## Task instructions
Filter the records, keeping every line that has the string "half".

## Items from a data source
————————
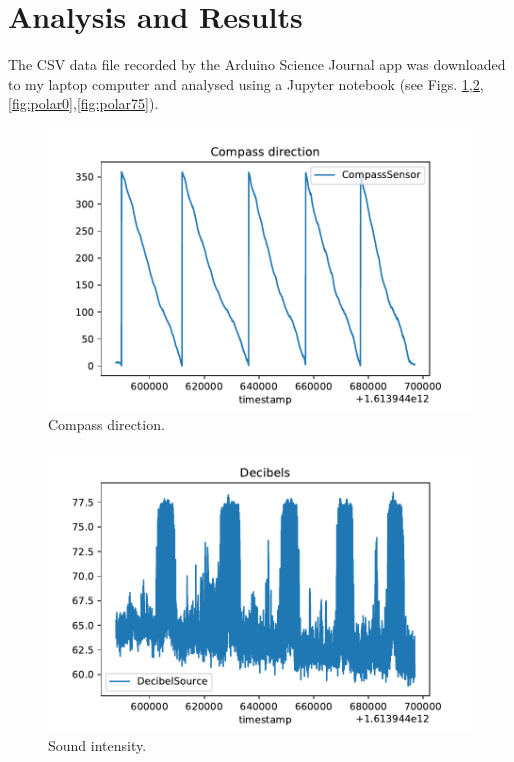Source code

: \documentclass[12pt,letterpaper,english,bibliography=totocnumbered, abstract=on]{scrartcl}
\begin{document}
\section{Analysis and Results}

The CSV data file recorded by the Arduino Science Journal app was downloaded to my laptop computer and analysed using a Jupyter notebook (see Figs. \ref{fig:compass},\ref{fig:decibels},\ref{fig:polar0},\ref{fig:polar75}).

\begin{figure}[p]
	\centering
	\includegraphics[width=0.7\linewidth]{images/compass}
	\caption{Compass direction.}
	\label{fig:compass}
\end{figure}

\begin{figure}[p]
	\centering
	\includegraphics[width=0.7\linewidth]{images/decibels}
	\caption{Sound intensity.}
	\label{fig:decibels}
\end{figure}
\end{document}
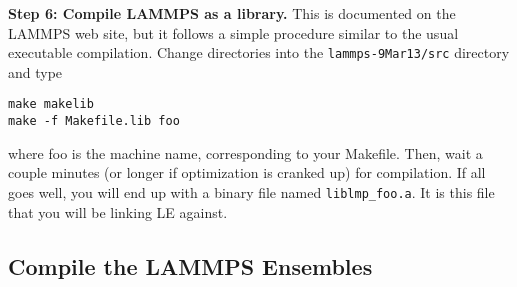 \documentclass[10pt]{article}
\begin{document}
\textbf{Step 6: Compile LAMMPS as a library.}
This is documented on the LAMMPS web site, but it follows
a simple procedure similar to the usual executable compilation. Change directories into
the \texttt{lammps-9Mar13/src} directory and type
\begin{verbatim}
make makelib
make -f Makefile.lib foo
\end{verbatim}
where foo is the machine name, corresponding to your Makefile. Then, wait a couple minutes
(or longer if optimization is cranked up) for compilation. If all goes well, you will
end up with a binary file named \texttt{liblmp\_foo.a}. It is this file that you will be
linking LE against.

\subsection{Compile the LAMMPS Ensembles}
\end{document}
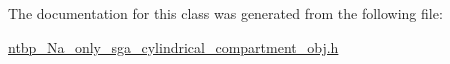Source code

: The documentation for this class was generated from the following file:\begin{DoxyCompactItemize}
\item 
\hyperlink{ntbp___na__only__sga__cylindrical__compartment__obj_8h}{ntbp\_\-Na\_\-only\_\-sga\_\-cylindrical\_\-compartment\_\-obj.h}\end{DoxyCompactItemize}
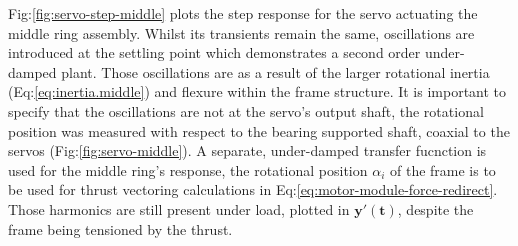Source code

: \par
Fig:\ref{fig:servo-step-middle} plots the step response for the servo actuating the middle ring assembly. Whilst its transients remain the same, oscillations are introduced at the settling point which demonstrates a second order under-damped plant. Those oscillations are as a result of the larger rotational inertia (Eq:\ref{eq:inertia.middle}) and flexure within the frame structure. It is important to specify that the oscillations are not at the servo's output shaft, the rotational position was measured with respect to the bearing supported shaft, coaxial to the servos (Fig:\ref{fig:servo-middle}). A separate, under-damped transfer fucnction is used for the middle ring's response, the rotational position $\alpha_i$ of the frame is to be used for thrust vectoring calculations in Eq:\ref{eq:motor-module-force-redirect}. Those harmonics are still present under load, plotted in {\color{Red}$\mathbf{y'(t)}$}, despite the frame being tensioned by the thrust. 
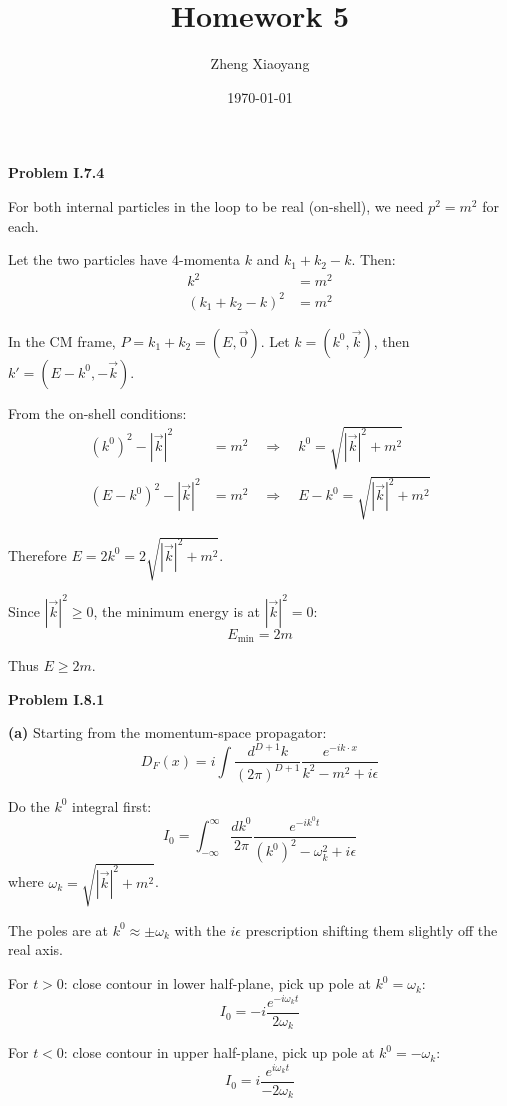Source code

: \documentclass[11pt]{article}
\title{Homework 5}
\author{Zheng Xiaoyang}
\date{\today}
\begin{document}
\maketitle

\noindent\textbf{Problem I.7.4}

\medskip
\noindent
For both internal particles in the loop to be real (on-shell), we need $p^2 = m^2$ for each.

Let the two particles have 4-momenta $k$ and $k_1 + k_2 - k$. Then:
\begin{align*}
    k^2 &= m^2 \\
    (k_1 + k_2 - k)^2 &= m^2
\end{align*}

In the CM frame, $P = k_1 + k_2 = (E, \vec{0})$. Let $k = (k^0, \vec{k})$, then $k' = (E - k^0, -\vec{k})$.

From the on-shell conditions:
\begin{align*}
    (k^0)^2 - |\vec{k}|^2 &= m^2 \quad \Rightarrow \quad k^0 = \sqrt{|\vec{k}|^2 + m^2} \\
    (E - k^0)^2 - |\vec{k}|^2 &= m^2 \quad \Rightarrow \quad E - k^0 = \sqrt{|\vec{k}|^2 + m^2}
\end{align*}

Therefore $E = 2k^0 = 2\sqrt{|\vec{k}|^2 + m^2}$.

Since $|\vec{k}|^2 \ge 0$, the minimum energy is at $|\vec{k}|^2 = 0$:
$$E_{\text{min}} = 2m$$

Thus $\boxed{E \ge 2m}$.

\bigskip
\noindent\textbf{Problem I.8.1}

\medskip
\noindent
\textbf{(a)} Starting from the momentum-space propagator:
\[ D_F(x) = i \int \frac{d^{D+1}k}{(2\pi)^{D+1}} \frac{e^{-ik \cdot x}}{k^2 - m^2 + i\epsilon} \]

Do the $k^0$ integral first:
\[ I_0 = \int_{-\infty}^{\infty} \frac{dk^0}{2\pi} \frac{e^{-ik^0 t}}{(k^0)^2 - \omega_k^2 + i\epsilon} \]
where $\omega_k = \sqrt{|\vec{k}|^2 + m^2}$.

The poles are at $k^0 \approx \pm\omega_k$ with the $i\epsilon$ prescription shifting them slightly off the real axis.

For $t > 0$: close contour in lower half-plane, pick up pole at $k^0 = \omega_k$:
\[ I_0 = -i \frac{e^{-i\omega_k t}}{2\omega_k} \]

For $t < 0$: close contour in upper half-plane, pick up pole at $k^0 = -\omega_k$:
\[ I_0 = i \frac{e^{i\omega_k t}}{-2\omega_k} \]
\end{document}
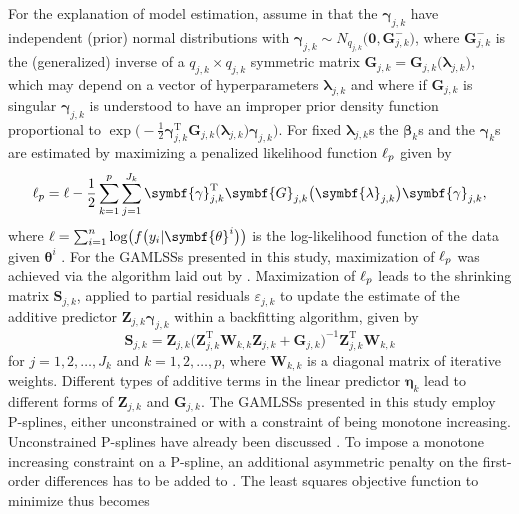 For the explanation of model estimation, assume in  that the \(\symbf{\gamma}_{j, k}\) have independent (prior) normal distributions with \(\symbf{\gamma}_{j, k} \sim N_{q_{j, k}}\bigl(\symbf{0}, \symbf{G}_{j, k}^-\bigr)\), where \(\symbf{G}_{j, k}^-\) is the (generalized) inverse of a \(q_{j, k} \times q_{j, k}\) symmetric matrix \(\symbf{G}_{j, k} = \symbf{G}_{j, k}\bigl(\symbf{\lambda}_{j, k}\bigr)\), which may depend on a vector of hyperparameters \(\symbf{\lambda}_{j, k}\) and where if \(\symbf{G}_{j, k}\) is singular \(\symbf{\gamma}_{j, k}\) is understood to have an improper prior density function proportional to \(\exp\bigl(-\frac{1}{2} \symbf{\gamma}_{j, k}^{\text{T}} \symbf{G}_{j, k}\bigl(\symbf{\lambda}_{j, k}\bigr) \symbf{\gamma}_{j, k}\bigr)\).  For fixed \(\symbf{\lambda}_{j, k}\)s the \(\symbf{\beta}_k\)s and the \(\symbf{\gamma}_k\)s are estimated by maximizing a penalized likelihood function \(\ell_p\) given by
\begin{equation}
  \label{eq:GAMLSSRigbyStasinopoulos2005PenalizedLikelihood}
  \loglikelihood_p = \loglikelihood - \frac{1}{2} \sum_{k = 1}^p \sum_{j = 1}^{J_k} \symbf{\gamma}_{j, k}^{\text{T}} \symbf{G}_{j, k}\bigl(\symbf{\lambda}_{j, k}\bigr) \symbf{\gamma}_{j, k},
\end{equation}
where \(\loglikelihood = \sum_{i = 1}^n \log\bigl(f\bigl(y_i | \symbf{\theta}^i\bigr)\bigr)\) is the log-likelihood function of the data given \(\symbf{\theta}^i\) \parencite{Rigby2005}.  For the GAMLSSs presented in this study, maximization of \(\ell_p\) was achieved via the algorithm laid out by \textcite{Rigby1996}.  Maximization of \(\ell_p\) leads to the shrinking matrix \(\symbf{S}_{j, k}\), applied to partial residuals \(\varepsilon_{j, k}\) to update the estimate of the additive predictor \(\symbf{Z}_{j, k} \symbf{\gamma}_{j, k}\) within a backfitting algorithm, given by
\begin{equation}
  \label{eq:GAMLSSRigbyStasinopoulos2005BackfittingAlgorithm}
  \symbf{S}_{j, k} = \symbf{Z}_{j, k} \bigl(\symbf{Z}_{j, k}^{\text{T}} \symbf{W}_{k, k} \symbf{Z}_{j, k} + \symbf{G}_{j, k}\bigr)^{-1} \symbf{Z}_{j, k}^{\text{T}} \symbf{W}_{k, k}
\end{equation}
for \(j = 1, 2, \ldots, J_k\) and \(k = 1, 2, \ldots, p\), where \(\symbf{W}_{k, k}\) is a diagonal matrix of iterative weights.  Different types of additive terms in the linear predictor \(\symbf{\eta}_k\) lead to different forms of \(\symbf{Z}_{j, k}\) and \(\symbf{G}_{j, k}\).  The GAMLSSs presented in this study employ P-splines, either unconstrained \parencite{Eilers1996} or with a constraint of being monotone increasing.  Unconstrained P-splines have already been discussed .  To impose a monotone increasing constraint on a P-spline, an additional asymmetric penalty on the first-order differences has to be added to .  The least squares objective function to minimize thus becomes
————————
## Result below
For $t > 0$: close contour in lower half-plane, pick up pole at $k^0 = \omega_k$:
For $t < 0$: close contour in upper half-plane, pick up pole at $k^0 = -\omega_k$:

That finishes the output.